Later I deploy REST API and Angular SPA app to Azure. Since I'm using Azure AD for authentication and authorization on both of the applications I register them on my Azure AD, under the domain "somedomain.onmicrosoft.com".

Everything works fine, however after some time I realize that I want to allow access to my services/apps to other organizations. After doing some research I realize that what I want to achieve is multi-tenancy.

In order to register a new tenant I do the following:

  1. Go to Azure portal.
  2. On the left blade menu click on "Create a resource" and search for "Azure Active Directory".
  3. Create a new directory called "tenant-1.onmicrosoft.com".

Next, I update my registered apps (on "somedomain.onmicrosoft.com") according to this documentation - enabling multi tenancy and common endpoint.

After all of this, both users from AD "somedomain.onmicrosoft.com" and "tenant-1.onmicrosoft.com" should be able to authenticate and access my services.

Question

Is this the correct way of achieving and implementing multi tenancy?

2
From Azure AD point of view, yes.Gaurav Mantri

2 Answers

3
votes

You don't need to create a new Azure AD tenant (xyz.onmicrosoft.com). Just register the application in the existing tenant or mark the existing application as multi-tenant. Then, existing other AAD tenants will be able to signup to use your app without doing further registrations. You will need to modify your app code to accept tokens from other tenants, e.g. enter link description here This link points to a regular .NET web app, not SPA. You will need to translate it to your SPA environment.

0
votes

I'm not sure of your high level use case but one thing to note about the AAD multi-tenant approach. You are assuming that person signing in has an Azure AD tenant, for example through Office365.

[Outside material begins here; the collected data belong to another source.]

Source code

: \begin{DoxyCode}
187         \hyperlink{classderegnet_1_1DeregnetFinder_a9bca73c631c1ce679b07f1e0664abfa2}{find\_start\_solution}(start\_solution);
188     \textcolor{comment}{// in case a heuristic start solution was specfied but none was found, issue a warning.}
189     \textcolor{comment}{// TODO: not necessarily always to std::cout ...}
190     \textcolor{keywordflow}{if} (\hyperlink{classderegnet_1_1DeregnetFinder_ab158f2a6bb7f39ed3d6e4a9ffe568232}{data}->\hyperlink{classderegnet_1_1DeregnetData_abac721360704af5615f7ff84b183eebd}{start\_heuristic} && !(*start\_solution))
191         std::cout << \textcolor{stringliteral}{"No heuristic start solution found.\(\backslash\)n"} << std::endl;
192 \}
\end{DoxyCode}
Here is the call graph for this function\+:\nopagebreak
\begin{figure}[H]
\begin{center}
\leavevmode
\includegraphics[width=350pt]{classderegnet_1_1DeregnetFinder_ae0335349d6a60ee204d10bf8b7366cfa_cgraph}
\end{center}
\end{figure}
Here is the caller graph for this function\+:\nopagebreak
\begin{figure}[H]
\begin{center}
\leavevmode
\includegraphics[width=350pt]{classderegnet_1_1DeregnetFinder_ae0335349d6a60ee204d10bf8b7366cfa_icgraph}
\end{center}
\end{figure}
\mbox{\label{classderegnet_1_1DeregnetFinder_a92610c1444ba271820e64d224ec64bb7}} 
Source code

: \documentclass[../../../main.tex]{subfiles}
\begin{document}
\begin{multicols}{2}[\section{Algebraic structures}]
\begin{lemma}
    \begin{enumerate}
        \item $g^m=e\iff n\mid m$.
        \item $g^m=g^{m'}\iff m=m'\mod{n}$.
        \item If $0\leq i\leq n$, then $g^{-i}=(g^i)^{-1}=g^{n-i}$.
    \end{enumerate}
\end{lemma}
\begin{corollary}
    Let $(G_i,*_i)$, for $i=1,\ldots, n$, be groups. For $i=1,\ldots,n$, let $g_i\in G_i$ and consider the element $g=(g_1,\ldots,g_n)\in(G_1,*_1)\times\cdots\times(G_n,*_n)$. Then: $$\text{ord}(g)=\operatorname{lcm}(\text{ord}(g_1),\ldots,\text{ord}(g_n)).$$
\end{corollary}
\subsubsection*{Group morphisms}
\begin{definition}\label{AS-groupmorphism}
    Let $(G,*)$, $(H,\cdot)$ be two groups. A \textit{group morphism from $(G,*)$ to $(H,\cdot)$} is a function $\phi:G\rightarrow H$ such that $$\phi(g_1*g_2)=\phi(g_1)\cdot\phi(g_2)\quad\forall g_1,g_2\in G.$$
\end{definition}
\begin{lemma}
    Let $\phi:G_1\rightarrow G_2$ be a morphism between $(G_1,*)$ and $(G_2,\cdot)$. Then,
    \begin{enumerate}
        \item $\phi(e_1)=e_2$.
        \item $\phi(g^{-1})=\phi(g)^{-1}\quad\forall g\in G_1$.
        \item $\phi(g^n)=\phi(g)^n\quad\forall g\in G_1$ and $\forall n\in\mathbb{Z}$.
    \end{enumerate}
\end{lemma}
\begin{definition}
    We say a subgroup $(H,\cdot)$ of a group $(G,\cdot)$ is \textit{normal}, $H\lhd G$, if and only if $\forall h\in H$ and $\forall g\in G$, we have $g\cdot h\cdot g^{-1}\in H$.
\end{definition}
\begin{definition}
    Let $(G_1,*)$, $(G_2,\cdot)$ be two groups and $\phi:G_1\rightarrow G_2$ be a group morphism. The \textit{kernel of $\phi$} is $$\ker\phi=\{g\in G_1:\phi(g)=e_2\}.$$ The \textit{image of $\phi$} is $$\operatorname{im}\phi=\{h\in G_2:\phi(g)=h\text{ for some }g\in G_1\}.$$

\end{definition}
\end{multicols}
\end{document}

If they don't have an Azure AD then they won't be able to sign in.

You 'could' create an AAD for each new tenant and create a user account in there. They would have the [email protected] address and could add their own domain later.

That way they can then take advantage of all the enterprise features of AzureAD. It might be a use case, but I think you would need an AAD per tenant and I'm not sure of the limits or if this is best practice.

You can also look at B2C if you want social logins/other OpenIDConnect.